Dombrowski rarely used highly touted starting pitchers in relief. The one time he did with Drew Smyly, it worked out wonderfully. In 2013, Smyly pitched 63 games out of the bullpen with a 2.37 ERA, 2.31 FIP, 9.6 K/9, and a BB/9 of 2.0. He was arguably the MVP of the bullpen that year, pitching in various roles anywhere from long relief to setup to closer. The following year he was inserted back into the rotation and pitched well enough to be targeted as a main piece to the David Price trade. It makes you wonder, though, why didn't Dombrowski do this with his other pitching prospects?

Over the last five or so years, the Tigers have had three well-publicized starting pitching prospects, Casey Crosby, Andy Oliver and Jacob Turner. Altogether, they pitched 16 games with the Tigers at the major league level, none of them in relief. Before the 2010 season, Baseball-America ranked Crosby as the 47th-best prospect in baseball. In 2011, Oliver was ranked No. 87. Turner was ranked three consecutive years from 2010-2012 as the 26th, 21st, and 22nd prospect, respectively. Here is how the Tigers' bullpen ranked in each of those seasons in the American League.

Year AL Rank ERA
2010 8 3.96
2011 11 3.93
2012 10 3.79

The Tigers could have used some help in there, but Dombrowski chose to keep his best pitching in the minor leagues. Given his past history, it's unlikely that Dombrowski would be considering Michael Fulmer as a bullpen piece in 2016.

The counter-argument is that you do not want to stunt the growth of the pitching prospects. But just like with Drew Smyly, teams have been using this philosophy for the past few years and it hasn't hurt the pitcher's chances of starting down the road. Here are a few examples.

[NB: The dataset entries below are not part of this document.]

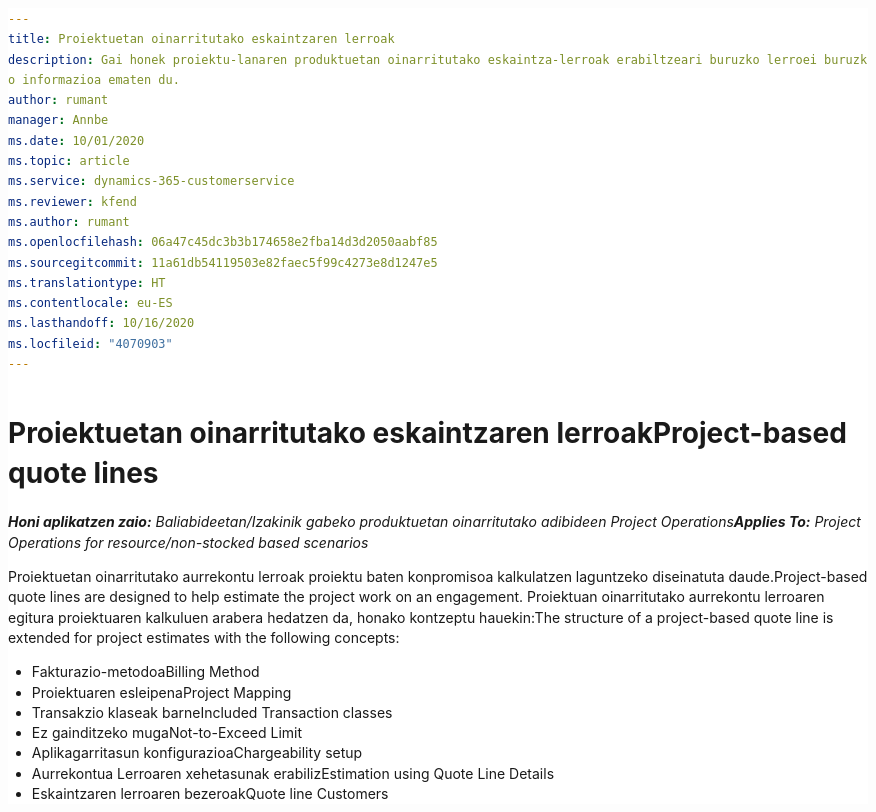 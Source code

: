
 ```yaml
---
title: Proiektuetan oinarritutako eskaintzaren lerroak
description: Gai honek proiektu-lanaren produktuetan oinarritutako eskaintza-lerroak erabiltzeari buruzko lerroei buruzko informazioa ematen du.
author: rumant
manager: Annbe
ms.date: 10/01/2020
ms.topic: article
ms.service: dynamics-365-customerservice
ms.reviewer: kfend
ms.author: rumant
ms.openlocfilehash: 06a47c45dc3b3b174658e2fba14d3d2050aabf85
ms.sourcegitcommit: 11a61db54119503e82faec5f99c4273e8d1247e5
ms.translationtype: HT
ms.contentlocale: eu-ES
ms.lasthandoff: 10/16/2020
ms.locfileid: "4070903"
---
```

# <a name="project-based-quote-lines"></a><span data-ttu-id="e9be9-103">Proiektuetan oinarritutako eskaintzaren lerroak</span><span class="sxs-lookup"><span data-stu-id="e9be9-103">Project-based quote lines</span></span>

<span data-ttu-id="e9be9-104">_**Honi aplikatzen zaio:** Baliabideetan/Izakinik gabeko produktuetan oinarritutako adibideen Project Operations_</span><span class="sxs-lookup"><span data-stu-id="e9be9-104">_**Applies To:** Project Operations for resource/non-stocked based scenarios_</span></span>

<span data-ttu-id="e9be9-105">Proiektuetan oinarritutako aurrekontu lerroak proiektu baten konpromisoa kalkulatzen laguntzeko diseinatuta daude.</span><span class="sxs-lookup"><span data-stu-id="e9be9-105">Project-based quote lines are designed to help estimate the project work on an engagement.</span></span> <span data-ttu-id="e9be9-106">Proiektuan oinarritutako aurrekontu lerroaren egitura proiektuaren kalkuluen arabera hedatzen da, honako kontzeptu hauekin:</span><span class="sxs-lookup"><span data-stu-id="e9be9-106">The structure of a project-based quote line is extended for project estimates with the following concepts:</span></span>

- <span data-ttu-id="e9be9-107">Fakturazio-metodoa</span><span class="sxs-lookup"><span data-stu-id="e9be9-107">Billing Method</span></span>
- <span data-ttu-id="e9be9-108">Proiektuaren esleipena</span><span class="sxs-lookup"><span data-stu-id="e9be9-108">Project Mapping</span></span>
- <span data-ttu-id="e9be9-109">Transakzio klaseak barne</span><span class="sxs-lookup"><span data-stu-id="e9be9-109">Included Transaction classes</span></span>
- <span data-ttu-id="e9be9-110">Ez gainditzeko muga</span><span class="sxs-lookup"><span data-stu-id="e9be9-110">Not-to-Exceed Limit</span></span>
- <span data-ttu-id="e9be9-111">Aplikagarritasun konfigurazioa</span><span class="sxs-lookup"><span data-stu-id="e9be9-111">Chargeability setup</span></span>
- <span data-ttu-id="e9be9-112">Aurrekontua Lerroaren xehetasunak erabiliz</span><span class="sxs-lookup"><span data-stu-id="e9be9-112">Estimation using Quote Line Details</span></span>
- <span data-ttu-id="e9be9-113">Eskaintzaren lerroaren bezeroak</span><span class="sxs-lookup"><span data-stu-id="e9be9-113">Quote line Customers</span></span>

Andrew Cashner, ranked as high as No. 95 by Baseball America pre-2010:

Year Games GS IP ERA FIP
2012 33 5 46 1/3 4.27 3.55
2013-15 81 76 483 3.43 3.48

Chris Sale, ranked as high as No. 20 by Baseball America pre-2011:

Year Games GS IP ERA FIP
2011 58 0 71 2.79 3.12
2012-15 117 116 789 2.95 2.95

Carlos Martinez, ranked as high as No. 31 by Baseball America pre-2014:

Year Games GS IP ERA FIP
2014 57 7 89 1/3 4.03 3.18
2015 31 29 179 2/3 3.01 3.21

At this point, it's hard to say whether Fulmer will have any effect on the bullpen in 2016. The fact that Avila is even considering it shows yet another aspect of his analytics team at work. The Tigers' top pitching prospects would get some major league experience, while leveraging their stressful innings that could improve the current bullpen.

In doing so, it would also leave open the possibility of a rotation upgrade in the future. In the meantime, Avila might also find out someone like Andrew Miller works better out of the bullpen than in the rotation. This is a much needed philosophy that the Tigers had been lacking under Dave Dombrowski.